The first public statement from this clandestine movement seems to have come second-hand from the influential cardiologist and blogger, Dr John Mandrola:
The first life-support specialist I can find who spoke publicly on this point was Dr Cameron Kyle-Sidell. He had only started independent practice in a makeshift Covid-19 unit in New York City one week beforehand.
His utterances had an out-of-the-mouth-of-babes quality. Only someone so fresh would both notice and baldly declare the emperor’s lack of clothes: that ventilators were possibly doing more harm than good. Patients left to breath on their own with very low blood oxygen levels were not perishing as standard medical opinion would have predicted. Dr Kyle-Sidell then used YouTube to further voice his concerns. His first video has now been watched more than 700,000 times. This has to be a world first for one man’s rather esoteric rant about the physiology of mechanical ventilation.

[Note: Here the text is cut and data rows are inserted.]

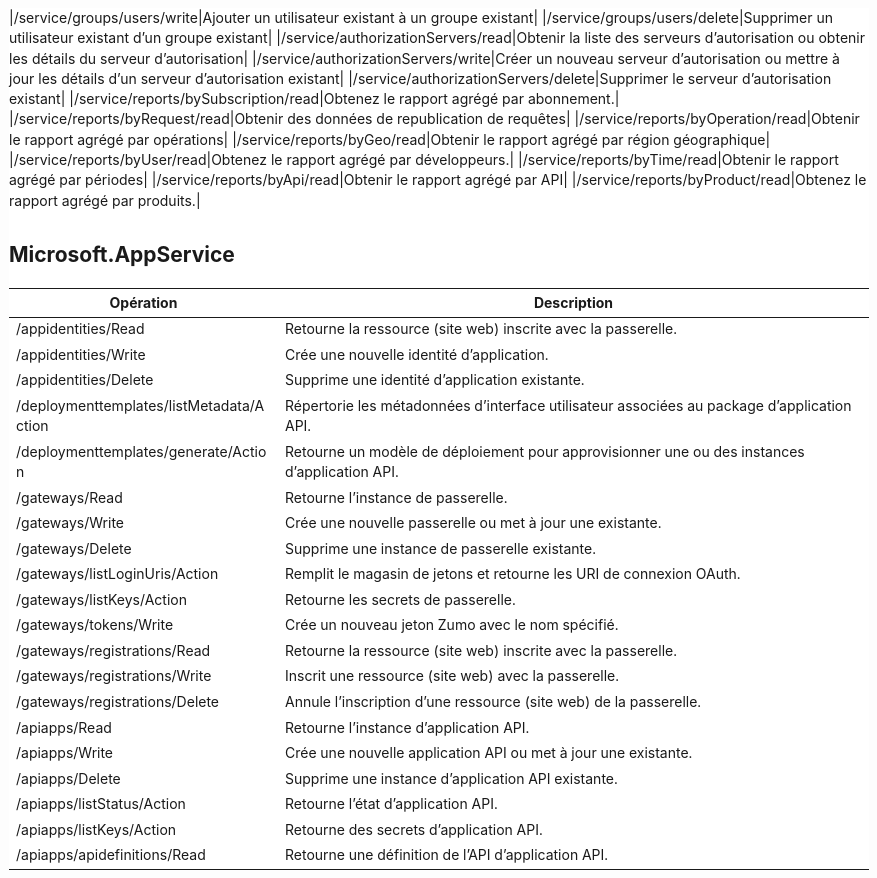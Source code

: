 |/service/groups/users/write|Ajouter un utilisateur existant à un groupe existant|
|/service/groups/users/delete|Supprimer un utilisateur existant d’un groupe existant|
|/service/authorizationServers/read|Obtenir la liste des serveurs d’autorisation ou obtenir les détails du serveur d’autorisation|
|/service/authorizationServers/write|Créer un nouveau serveur d’autorisation ou mettre à jour les détails d’un serveur d’autorisation existant|
|/service/authorizationServers/delete|Supprimer le serveur d’autorisation existant|
|/service/reports/bySubscription/read|Obtenez le rapport agrégé par abonnement.|
|/service/reports/byRequest/read|Obtenir des données de republication de requêtes|
|/service/reports/byOperation/read|Obtenir le rapport agrégé par opérations|
|/service/reports/byGeo/read|Obtenir le rapport agrégé par région géographique|
|/service/reports/byUser/read|Obtenez le rapport agrégé par développeurs.|
|/service/reports/byTime/read|Obtenir le rapport agrégé par périodes|
|/service/reports/byApi/read|Obtenir le rapport agrégé par API|
|/service/reports/byProduct/read|Obtenez le rapport agrégé par produits.|

## <a name="microsoftappservice"></a>Microsoft.AppService

| Opération | Description |
|---|---|
|/appidentities/Read|Retourne la ressource (site web) inscrite avec la passerelle.|
|/appidentities/Write|Crée une nouvelle identité d’application.|
|/appidentities/Delete|Supprime une identité d’application existante.|
|/deploymenttemplates/listMetadata/Action|Répertorie les métadonnées d’interface utilisateur associées au package d’application API.|
|/deploymenttemplates/generate/Action|Retourne un modèle de déploiement pour approvisionner une ou des instances d’application API.|
|/gateways/Read|Retourne l’instance de passerelle.|
|/gateways/Write|Crée une nouvelle passerelle ou met à jour une existante.|
|/gateways/Delete|Supprime une instance de passerelle existante.|
|/gateways/listLoginUris/Action|Remplit le magasin de jetons et retourne les URI de connexion OAuth.|
|/gateways/listKeys/Action|Retourne les secrets de passerelle.|
|/gateways/tokens/Write|Crée un nouveau jeton Zumo avec le nom spécifié.|
|/gateways/registrations/Read|Retourne la ressource (site web) inscrite avec la passerelle.|
|/gateways/registrations/Write|Inscrit une ressource (site web) avec la passerelle.|
|/gateways/registrations/Delete|Annule l’inscription d’une ressource (site web) de la passerelle.|
|/apiapps/Read|Retourne l’instance d’application API.|
|/apiapps/Write|Crée une nouvelle application API ou met à jour une existante.|
|/apiapps/Delete|Supprime une instance d’application API existante.|
|/apiapps/listStatus/Action|Retourne l’état d’application API.|
|/apiapps/listKeys/Action|Retourne des secrets d’application API.|
|/apiapps/apidefinitions/Read|Retourne une définition de l’API d’application API.|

Dr Kyle-Sidell was martyred for his efforts. A week after his viral YouTube rant, he told the popular emergency medicine podcast REBEL EM, that he ‘had a moral issue with the protocols, which are the standard protocols across the country,’ and had been forced to ‘step down from my ICU position’ at Maimonides hospital in New York. The brightest stars shine but briefly. His two-week stint as an intensive care physician had more impact than my own seven year career.
I first became aware of Dr Kyle-Sidell when a savvy Spectator reader linked to his YouTube video in the comment section below my ventilator piece. A friend who works in public health later texted it to me. Coincidentally, that same week, physicians in my ICU team started sharing and discussing his REBEL EM podcast in our WhatsApp group. Independently, others began discussing the same podcast in a WhatsApp group used by a large number of physicians in my city. Another extremely influential blogger, Dr Scott Weingart, also based in New York State, posted a podcast on March 30 entitled ‘Stop Kneejerk Intubation’. He linked to Dr Kyle-Sidell’s viral video in his supplementary materials.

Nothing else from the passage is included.